◆ **TASK DIRECTIONS**:
Report every line in the listing below where the string "learning" shows up.

*** RECORDS FOR THE EXERCISE ***

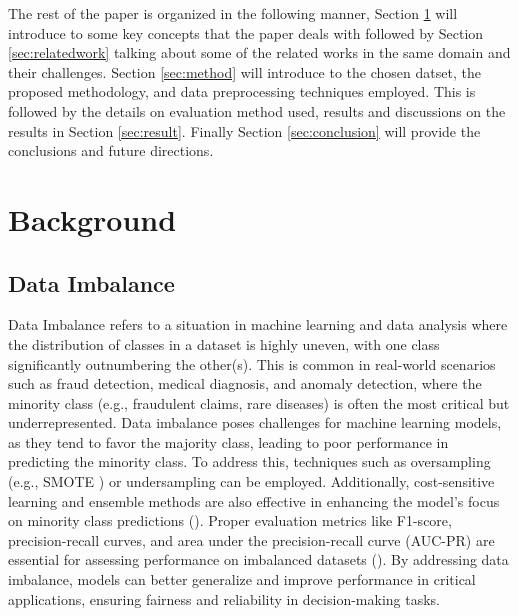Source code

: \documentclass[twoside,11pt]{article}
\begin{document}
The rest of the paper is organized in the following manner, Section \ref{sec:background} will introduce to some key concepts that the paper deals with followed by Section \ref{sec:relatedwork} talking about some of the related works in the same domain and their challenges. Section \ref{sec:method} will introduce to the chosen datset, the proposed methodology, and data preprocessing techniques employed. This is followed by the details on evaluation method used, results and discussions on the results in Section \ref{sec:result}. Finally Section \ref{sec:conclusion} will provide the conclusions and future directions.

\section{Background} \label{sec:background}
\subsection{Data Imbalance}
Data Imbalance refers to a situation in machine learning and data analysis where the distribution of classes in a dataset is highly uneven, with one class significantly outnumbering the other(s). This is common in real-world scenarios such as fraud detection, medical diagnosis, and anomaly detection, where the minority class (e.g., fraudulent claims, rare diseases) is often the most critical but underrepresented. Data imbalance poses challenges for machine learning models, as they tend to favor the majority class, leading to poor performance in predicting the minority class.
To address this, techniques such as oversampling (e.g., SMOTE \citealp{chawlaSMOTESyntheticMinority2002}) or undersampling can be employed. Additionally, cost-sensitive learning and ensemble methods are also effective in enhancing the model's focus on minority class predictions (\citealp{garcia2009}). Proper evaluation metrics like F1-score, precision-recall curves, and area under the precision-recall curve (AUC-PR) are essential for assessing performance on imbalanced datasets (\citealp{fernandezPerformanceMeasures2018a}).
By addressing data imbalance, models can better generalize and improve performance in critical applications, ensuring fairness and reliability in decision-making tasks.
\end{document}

*** End of RECORDS FOR THE EXERCISE ***

◆ **FINAL ANSWER**:
Data Imbalance refers to a situation in machine learning and data analysis where the distribution of classes in a dataset is highly uneven, with one class significantly outnumbering the other(s). This is common in real-world scenarios such as fraud detection, medical diagnosis, and anomaly detection, where the minority class (e.g., fraudulent claims, rare diseases) is often the most critical but underrepresented. Data imbalance poses challenges for machine learning models, as they tend to favor the majority class, leading to poor performance in predicting the minority class.
To address this, techniques such as oversampling (e.g., SMOTE \citealp{chawlaSMOTESyntheticMinority2002}) or undersampling can be employed. Additionally, cost-sensitive learning and ensemble methods are also effective in enhancing the model's focus on minority class predictions (\citealp{garcia2009}). Proper evaluation metrics like F1-score, precision-recall curves, and area under the precision-recall curve (AUC-PR) are essential for assessing performance on imbalanced datasets (\citealp{fernandezPerformanceMeasures2018a}).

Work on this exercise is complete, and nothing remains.